TASK:
Once the line with "3. issue 作成." is found in the data, output it and each following line exactly, up to and including the line with "7. 評価TにSwRSを展開. [**PM**]", and nothing before or after.
(DATA SUPPLIED)
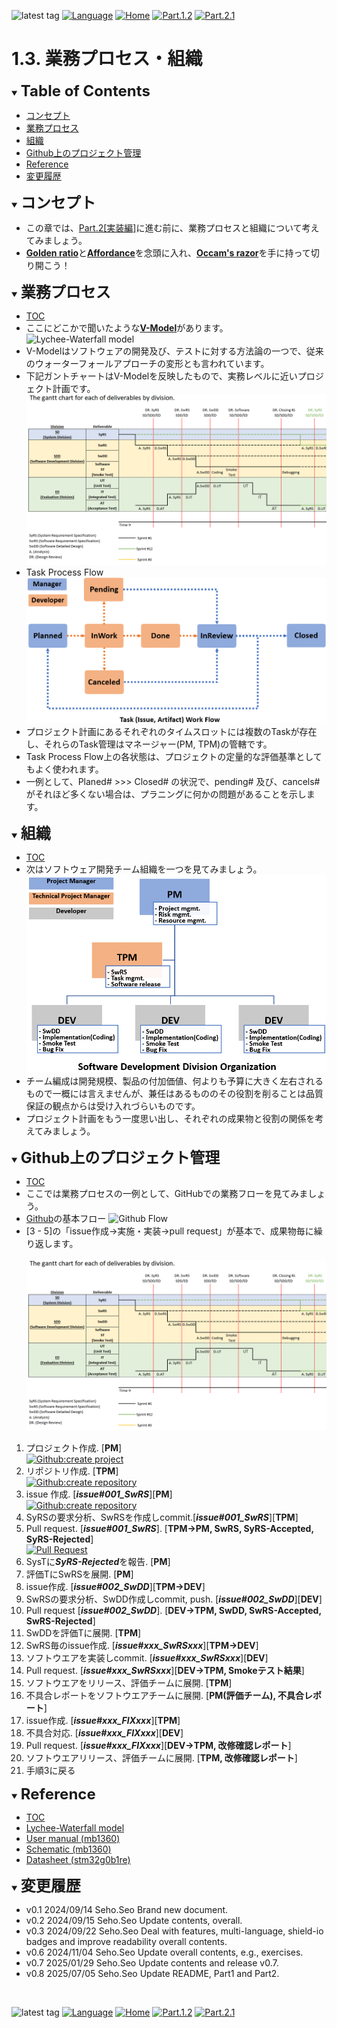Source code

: ![latest tag](https://img.shields.io/github/v/tag/gtuja/CSC_MS.svg?color=brightgreen)
[![Language](https://img.shields.io/badge/Language-%E6%97%A5%E6%9C%AC%E8%AA%9E-brightgreen)](https://github.com/gtuja/CSC_MS/blob/main/Part1/3.ProcessAndOrganization.md)
[![Home](https://img.shields.io/badge/Home-Readme-brightgreen)](https://github.com/gtuja/CSC_MS/blob/main/README_en.md)
[![Part.1.2](https://img.shields.io/badge/Prev-Part.1.2-brightgreen)](https://github.com/gtuja/CSC_MS/blob/main/Part1/2.Hello%20MCU_en.md)
[![Part.2.1](https://img.shields.io/badge/Next-Part.2.1-brightgreen)](https://github.com/gtuja/CSC_MS/blob/main/Part2/1.RequirementAnalysis.md)

# 1.3. 業務プロセス・組織

<div id="toc"></div>
<details open>
<summary><font size="5"><b>Table of Contents</b></font></summary>

- [コンセプト](#Concept)
- [業務プロセス](#WorkFlow)
- [組織](#Organization)
- [Github上のプロジェクト管理](#Github)
- [Reference](#Reference)
- [変更履歴](#history)

</details>

<div id="Concept"></div>
<details open>
<summary><font size="5"><b>コンセプト</b></font></summary>

- この章では、[Part.2[実装編]](https://github.com/gtuja/CSC_MS/blob/main/Part2/1.WorFlowOnGithub.md)に進む前に、業務プロセスと組織について考えてみましょう。
- [**Golden ratio**](https://en.m.wikipedia.org/wiki/Golden_ratio)と[**Affordance**](https://en.m.wikipedia.org/wiki/Affordance)を念頭に入れ、[**Occam's razor**](https://en.m.wikipedia.org/wiki/Occam%27s_razor)を手に持って切り開こう！

</details>

<div id="WorkFlow"></div>
<details open>
<summary><font size="5"><b>業務プロセス</b></font></summary>

- [TOC](#toc)
- ここにどこかで聞いたような[**V-Model**](https://kruschecompany.com/wp-content/uploads/2021/09/V-model-for-software-development-infographic-diagram.png)があります。
![Lychee-Waterfall model](https://kruschecompany.com/wp-content/uploads/2021/09/V-model-for-software-development-infographic-diagram.png)
- V-Modelはソフトウェアの開発及び、テストに対する方法論の一つで、従来のウォーターフォールアプローチの変形とも言われています。 
- 下記ガントチャートはV-Modelを反映したもので、実務レベルに近いプロジェクト計画です。
![gantt_chart_deliverables_by_division](https://github.com/gtuja/CSC_MS/blob/main/Resources/Part1/Part1_gantt_chart_deliverables_by_division.png)
- Task Process Flow<br>
![Task Process Flow](https://github.com/gtuja/CSC_MS/blob/main/Resources/Part1/Part1_TaskWorkFlow.png)
- プロジェクト計画にあるそれぞれのタイムスロットには複数のTaskが存在し、それらのTask管理はマネージャー(PM, TPM)の管轄です。
- Task Process Flow上の各状態は、プロジェクトの定量的な評価基準としてもよく使われます。
- 一例として、Planed# >>> Closed# の状況で、pending# 及び、cancels# がそれほど多くない場合は、プラニングに何かの問題があることを示します。
</details>

<div id="Organization"></div>
<details open>
<summary><font size="5"><b>組織</b></font></summary>

- [TOC](#toc)
- 次はソフトウェア開発チーム組織を一つを見てみましょう。<br>
![SDD-Organization](https://github.com/gtuja/CSC_MS/blob/main/Resources/Part1/Part1_SoftwareDevelopmentOrganization.png)<br>
- チーム編成は開発規模、製品の付加価値、何よりも予算に大きく左右されるもので一概には言えませんが、兼任はあるもののその役割を削ることは品質保証の観点からは受け入れづらいものです。
- プロジェクト計画をもう一度思い出し、それぞれの成果物と役割の関係を考えてみましょう。
</details>

<div id="Github"></div>
<details open>
<summary><font size="5"><b>Github上のプロジェクト管理</b></font></summary>

- [TOC](#toc)
- ここでは業務プロセスの一例として、GitHubでの業務フローを見てみましょう。
- [Github](https://github.com/)の基本フロー
![Github Flow](https://user-images.githubusercontent.com/6351798/48032310-63842400-e114-11e8-8db0-06dc0504dcb5.png)
- [3 - 5]の「issue作成->実施・実装->pull request」が基本で、成果物毎に繰り返します。
<br><br>
![gantt_chart_deliverables_by_division](https://github.com/gtuja/CSC_MS/blob/main/Resources/Part1/Part1_gantt_chart_deliverables_by_division.png)<br>

1. プロジェクト作成. [**PM**]<br>
[![Github:create project](https://docs.github.com/assets/cb-4169/mw-1440/images/help/projects-v2/tab-projects.webp)](https://docs.github.com/en/issues/planning-and-tracking-with-projects/creating-projects/creating-a-project)
2. リポジトリ作成. [**TPM**]<br>
[![Github:create repository](https://docs.github.com/assets/cb-29762/mw-1440/images/help/repository/repo-create-global-nav-update.webp)](https://docs.github.com/en/repositories/creating-and-managing-repositories/creating-a-new-repository)
3. issue 作成. [***issue#001_SwRS***][**PM**]<br>
[![Github:create repository](https://docs.github.com/assets/cb-51267/mw-1440/images/help/repository/repo-tabs-issues-global-nav-update.webp)](https://docs.github.com/en/issues/tracking-your-work-with-issues/creating-an-issue)
4. SyRSの要求分析、SwRSを作成しcommit.[***issue#001_SwRS***][**TPM**]<br>
5. Pull request. [***issue#001_SwRS***]. [**TPM->PM, SwRS, SyRS-Accepted, SyRS-Rejected**]<br>
[![Pull Request](https://docs.github.com/assets/cb-34097/mw-1440/images/help/pull_requests/pull-request-compare-pull-request.webp)](https://docs.github.com/en/pull-requests/collaborating-with-pull-requests/proposing-changes-to-your-work-with-pull-requests/creating-a-pull-request)
6. SysTに***SyRS-Rejected***を報告. [**PM**]
7. 評価TにSwRSを展開. [**PM**]
8. issue作成. [***issue#002_SwDD***][**TPM->DEV**]
9. SwRSの要求分析、SwDD作成しcommit, push. [***issue#002_SwDD***][**DEV**]
10. Pull request [***issue#002_SwDD***]. [**DEV->TPM, SwDD, SwRS-Accepted, SwRS-Rejected**]
11. SwDDを評価Tに展開. [**TPM**]
12. SwRS毎のissue作成. [***issue#xxx_SwRSxxx***][**TPM->DEV**]
13. ソフトウエアを実装しcommit. [***issue#xxx_SwRSxxx***][**DEV**]
14. Pull request. [***issue#xxx_SwRSxxx***][**DEV->TPM, Smokeテスト結果**]
15. ソフトウエアをリリース、評価チームに展開. [**TPM**]
16. 不具合レポートをソフトウエアチームに展開. [**PM(評価チーム), 不具合レポート**]
17. issue作成. [***issue#xxx_FIXxxx***][**TPM**]
18. 不具合対応. [***issue#xxx_FIXxxx***][**DEV**]
19. Pull request. [***issue#xxx_FIXxxx***][**DEV->TPM, 改修確認レポート**]
20. ソフトウエアリリース、評価チームに展開. [**TPM, 改修確認レポート**]
21. 手順3に戻る
</details>

<div id="Reference"></div>
<details open>
<summary><font size="5"><b>Reference</b></font></summary>

- [TOC](#toc)
- [Lychee-Waterfall model](https://lychee-redmine.jp/blogs/project/biginner_and_waterfallmodel/)
- [User manual (mb1360)](https://www.st.com/resource/en/user_manual/um2324-stm32-nucleo64-boards-mb1360-stmicroelectronics.pdf)
- [Schematic (mb1360)](https://www.st.com/resource/en/schematic_pack/mb1360-g071rb-c02_schematic.pdf)
- [Datasheet (stm32g0b1re)](https://www.st.com/resource/en/datasheet/stm32g0b1re.pdf)

</details>

<div id="history"></div>
<details open>
<summary><font size="5"><b>変更履歴</b></font></summary> 

- v0.1 2024/09/14 Seho.Seo Brand new document.
- v0.2 2024/09/15 Seho.Seo Update contents, overall.
- v0.3 2024/09/22 Seho.Seo Deal with features, multi-language, shield-io badges and improve readability overall contents.
- v0.6 2024/11/04 Seho.Seo Update overall contents, e.g., exercises.
- v0.7 2025/01/29 Seho.Seo Update contents and release v0.7.
- v0.8 2025/07/05 Seho.Seo Update README, Part1 and Part2.
</details>

<br>

![latest tag](https://img.shields.io/github/v/tag/gtuja/CSC_MS.svg?color=brightgreen)
[![Language](https://img.shields.io/badge/Language-%E6%97%A5%E6%9C%AC%E8%AA%9E-brightgreen)](https://github.com/gtuja/CSC_MS/blob/main/Part1/3.ProcessAndOrganization.md)
[![Home](https://img.shields.io/badge/Home-Readme-brightgreen)](https://github.com/gtuja/CSC_MS/blob/main/README_en.md)
[![Part.1.2](https://img.shields.io/badge/Prev-Part.1.2-brightgreen)](https://github.com/gtuja/CSC_MS/blob/main/Part1/2.Hello%20MCU_en.md)
[![Part.2.1](https://img.shields.io/badge/Next-Part.2.1-brightgreen)](https://github.com/gtuja/CSC_MS/blob/main/Part2/1.RequirementAnalysis.md)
(End DATA SUPPLIED)
RESULT OF THE EXERCISE:
3. issue 作成. [***issue#001_SwRS***][**PM**]<br>
[![Github:create repository](https://docs.github.com/assets/cb-51267/mw-1440/images/help/repository/repo-tabs-issues-global-nav-update.webp)](https://docs.github.com/en/issues/tracking-your-work-with-issues/creating-an-issue)
4. SyRSの要求分析、SwRSを作成しcommit.[***issue#001_SwRS***][**TPM**]<br>
5. Pull request. [***issue#001_SwRS***]. [**TPM->PM, SwRS, SyRS-Accepted, SyRS-Rejected**]<br>
[![Pull Request](https://docs.github.com/assets/cb-34097/mw-1440/images/help/pull_requests/pull-request-compare-pull-request.webp)](https://docs.github.com/en/pull-requests/collaborating-with-pull-requests/proposing-changes-to-your-work-with-pull-requests/creating-a-pull-request)
6. SysTに***SyRS-Rejected***を報告. [**PM**]
7. 評価TにSwRSを展開. [**PM**]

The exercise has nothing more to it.